![union concatenation kleene star order union concatenation kleene star order](http://image2.slideserve.com/5332710/slide26-n.jpg)
In BRE syntax, all characters are literal except. This is the syntax used by the Unix commands grep and sed. Let's take a look at some of the common ones.īasic Regular Expressions (BRE). It's nearly impossible to determine what a given RE means without knowing which tool is supposed to use it. Now the bad news: there are a plethora of incompatible regular expression syntaxes and feature sets in common use. The character class ] is particularly useful: it matches any character which is displayed as whitespace (spaces, tabs, carriage returns, etc.). Never try to use a range of letters in a bracket expression like or unless you're operating in the C locale. Therefore, modern implementations of egrep provide class names instead: In the case of digits, there's not much danger but in the case of letters of the alphabet, ASCII ordering cannot be safely assumed. However, this relies on the ordering of characters. The resulting expression matches any single character that falls within the specified range. The syntax is called a character class or a bracket expression, and specifies an implicit union operation.
![union concatenation kleene star order union concatenation kleene star order](https://image3.slideserve.com/6177403/operace-kleene-star-l.jpg)
For example, in egrep, our previous example could be written: Most RE implementations have shortcuts to greatly reduce the length and ugliness of common expressions.
![union concatenation kleene star order union concatenation kleene star order](https://userpages.umbc.edu/~squire/images/re2.gif)
(The parentheses introduce a feature known as grouping.) Obviously, in order to have any practical use, these features must be combined together. RE a* matches the empty string, or an input string of a, or an input string of aa, etc. RE a|b matches an input string of a or an input string of b. Here are some examples of the three required features, using this syntax:Ĭoncatenation. We'll start with the syntax used by the Unix command egrep, because it's probably the most common.
![union concatenation kleene star order union concatenation kleene star order](https://image.slideserve.com/937867/role-of-various-representations-for-regular-languages-l.jpg)
The syntax by which these features are expressed varies widely across different RE implementations. If you need formal definitions, please consult a computer science textbook instead.) (I'm not using precise mathematical language here. The small expression may be "repeated" zero or more times in order to match the input. Also called "Kleene closure" (prounced "KLEE-nee"). The large expression will match the input if either of the small expressions matches the input.Ĭlosure. The resulting large expression will match the input string if and only if a part of the input that matches the first small expression is immediately followed by a part that matches the second small expression.
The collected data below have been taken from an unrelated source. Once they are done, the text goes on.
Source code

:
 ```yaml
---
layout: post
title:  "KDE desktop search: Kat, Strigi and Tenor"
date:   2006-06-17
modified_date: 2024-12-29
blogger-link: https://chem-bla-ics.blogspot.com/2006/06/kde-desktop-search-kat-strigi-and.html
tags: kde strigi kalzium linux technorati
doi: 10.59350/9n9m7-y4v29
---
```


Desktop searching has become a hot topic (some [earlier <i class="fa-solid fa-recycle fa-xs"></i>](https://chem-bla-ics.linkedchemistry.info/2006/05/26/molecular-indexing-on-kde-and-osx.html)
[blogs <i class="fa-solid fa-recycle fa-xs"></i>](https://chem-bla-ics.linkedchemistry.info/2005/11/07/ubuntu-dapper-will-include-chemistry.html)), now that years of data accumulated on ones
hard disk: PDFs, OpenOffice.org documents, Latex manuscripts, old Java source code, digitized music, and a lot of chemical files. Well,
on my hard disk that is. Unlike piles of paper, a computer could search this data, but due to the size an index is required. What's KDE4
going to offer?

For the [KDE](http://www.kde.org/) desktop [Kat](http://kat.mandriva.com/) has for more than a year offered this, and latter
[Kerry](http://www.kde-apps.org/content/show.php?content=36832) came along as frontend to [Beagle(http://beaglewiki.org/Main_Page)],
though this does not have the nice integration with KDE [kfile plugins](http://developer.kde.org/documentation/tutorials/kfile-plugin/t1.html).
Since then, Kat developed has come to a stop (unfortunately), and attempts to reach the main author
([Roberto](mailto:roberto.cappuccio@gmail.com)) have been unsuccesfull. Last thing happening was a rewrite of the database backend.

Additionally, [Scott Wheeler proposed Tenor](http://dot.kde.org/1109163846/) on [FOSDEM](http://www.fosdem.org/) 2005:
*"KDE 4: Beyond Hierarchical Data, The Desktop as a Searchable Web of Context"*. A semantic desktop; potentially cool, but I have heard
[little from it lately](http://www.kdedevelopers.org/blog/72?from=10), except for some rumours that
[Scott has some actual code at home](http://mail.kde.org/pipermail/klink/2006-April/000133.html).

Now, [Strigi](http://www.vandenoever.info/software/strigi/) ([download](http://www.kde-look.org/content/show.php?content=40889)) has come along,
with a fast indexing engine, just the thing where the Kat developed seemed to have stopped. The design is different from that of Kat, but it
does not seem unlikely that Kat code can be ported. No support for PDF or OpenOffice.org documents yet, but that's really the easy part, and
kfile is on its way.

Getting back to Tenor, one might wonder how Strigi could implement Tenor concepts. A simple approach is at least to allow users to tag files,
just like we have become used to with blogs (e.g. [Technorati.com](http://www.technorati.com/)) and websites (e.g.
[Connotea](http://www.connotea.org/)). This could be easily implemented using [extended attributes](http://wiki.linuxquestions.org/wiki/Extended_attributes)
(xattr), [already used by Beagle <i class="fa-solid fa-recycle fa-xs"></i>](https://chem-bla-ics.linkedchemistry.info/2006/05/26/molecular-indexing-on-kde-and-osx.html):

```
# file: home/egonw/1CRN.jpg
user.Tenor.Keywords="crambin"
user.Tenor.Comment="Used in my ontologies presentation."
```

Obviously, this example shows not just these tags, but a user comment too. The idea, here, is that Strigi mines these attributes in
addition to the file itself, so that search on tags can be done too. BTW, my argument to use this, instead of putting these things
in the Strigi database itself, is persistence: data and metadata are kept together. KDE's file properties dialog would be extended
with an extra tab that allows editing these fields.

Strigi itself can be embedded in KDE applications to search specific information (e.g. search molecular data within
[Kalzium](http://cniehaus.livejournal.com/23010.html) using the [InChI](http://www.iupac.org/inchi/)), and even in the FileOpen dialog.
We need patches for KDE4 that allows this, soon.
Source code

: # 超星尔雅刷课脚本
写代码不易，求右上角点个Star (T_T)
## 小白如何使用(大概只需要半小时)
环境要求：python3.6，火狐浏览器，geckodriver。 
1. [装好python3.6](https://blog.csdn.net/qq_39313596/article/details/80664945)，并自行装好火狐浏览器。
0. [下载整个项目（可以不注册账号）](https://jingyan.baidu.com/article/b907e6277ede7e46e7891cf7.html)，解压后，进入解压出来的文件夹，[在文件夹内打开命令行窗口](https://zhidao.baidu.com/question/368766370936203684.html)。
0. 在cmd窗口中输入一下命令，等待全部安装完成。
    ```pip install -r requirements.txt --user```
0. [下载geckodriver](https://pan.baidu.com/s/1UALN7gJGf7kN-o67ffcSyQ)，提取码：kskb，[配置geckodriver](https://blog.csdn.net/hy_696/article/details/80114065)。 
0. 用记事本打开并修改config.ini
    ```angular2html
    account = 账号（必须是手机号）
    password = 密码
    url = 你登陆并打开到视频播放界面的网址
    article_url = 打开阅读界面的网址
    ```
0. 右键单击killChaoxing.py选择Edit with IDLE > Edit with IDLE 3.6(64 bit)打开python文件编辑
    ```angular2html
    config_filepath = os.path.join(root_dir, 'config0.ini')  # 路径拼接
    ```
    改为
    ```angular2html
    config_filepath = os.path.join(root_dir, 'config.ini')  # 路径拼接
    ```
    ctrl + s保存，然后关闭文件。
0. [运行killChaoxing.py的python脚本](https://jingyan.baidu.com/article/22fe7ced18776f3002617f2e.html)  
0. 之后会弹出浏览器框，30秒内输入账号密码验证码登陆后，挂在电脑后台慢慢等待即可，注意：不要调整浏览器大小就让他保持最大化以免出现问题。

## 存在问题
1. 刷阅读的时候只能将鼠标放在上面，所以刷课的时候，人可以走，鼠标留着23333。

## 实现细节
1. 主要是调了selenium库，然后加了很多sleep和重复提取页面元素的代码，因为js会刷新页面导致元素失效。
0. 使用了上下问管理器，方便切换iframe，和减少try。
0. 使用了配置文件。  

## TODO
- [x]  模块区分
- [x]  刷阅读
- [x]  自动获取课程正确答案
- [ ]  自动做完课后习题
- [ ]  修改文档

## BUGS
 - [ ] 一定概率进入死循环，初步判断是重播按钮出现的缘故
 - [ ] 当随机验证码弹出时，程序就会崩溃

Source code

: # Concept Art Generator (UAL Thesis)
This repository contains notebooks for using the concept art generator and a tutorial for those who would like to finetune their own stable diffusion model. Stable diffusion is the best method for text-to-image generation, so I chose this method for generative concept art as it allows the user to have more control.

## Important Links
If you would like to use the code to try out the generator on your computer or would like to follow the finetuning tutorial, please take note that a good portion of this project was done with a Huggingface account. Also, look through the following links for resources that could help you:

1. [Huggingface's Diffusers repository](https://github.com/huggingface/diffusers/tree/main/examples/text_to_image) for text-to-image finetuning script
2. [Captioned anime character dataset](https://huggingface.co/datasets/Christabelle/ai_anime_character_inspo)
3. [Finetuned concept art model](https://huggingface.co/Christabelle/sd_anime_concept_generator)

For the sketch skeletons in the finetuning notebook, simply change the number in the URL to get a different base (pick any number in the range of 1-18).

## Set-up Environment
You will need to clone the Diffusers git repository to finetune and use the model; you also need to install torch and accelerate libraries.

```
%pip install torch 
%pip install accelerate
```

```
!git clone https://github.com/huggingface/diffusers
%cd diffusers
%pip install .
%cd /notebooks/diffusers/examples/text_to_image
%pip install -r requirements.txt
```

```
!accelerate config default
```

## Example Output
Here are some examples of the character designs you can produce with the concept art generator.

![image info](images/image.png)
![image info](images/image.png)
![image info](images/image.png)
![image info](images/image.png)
Two regular expressions may be written next to each other. Let's start with the theory.Ī regular expression consists of three features:Ĭoncatenation. There are countless variations, including both syntactic and semantic changes. Shoenfield, Mathematical Logic (Addison-Wesley, Reading, MA, 1967).Regular expressions (RE) are a computer science construct, used to determine whether a string matches some sort of pattern. Papadimitriou, Computational Complexity (Addison-Wesley, Reading, MA, 1994). Marker, Model Theory: An Introduction (Springer, New York, 2002).Ĭ. Srebrny (IOS Press, Amsterdam, 2008), pp. Zdanowski, ‘‘Undecidability and Concatenation,’’ in Andrzej Mostowski and Foundational Studies, Ed. Grzegorczyk, ‘‘Undecidability without Arithmetization,’’ Studia Logica 79, 163–230 (2005).Ī. Karlov, ‘‘On decidability of regular languages theories,’’ in Computer Science-Theory and Applications, Ed. 1: Parsing (Prentice-Hall, Englewood Cliffs, NJ, 1972). Ullman, The Theory of Parsing, Translation and Compiling, Vol.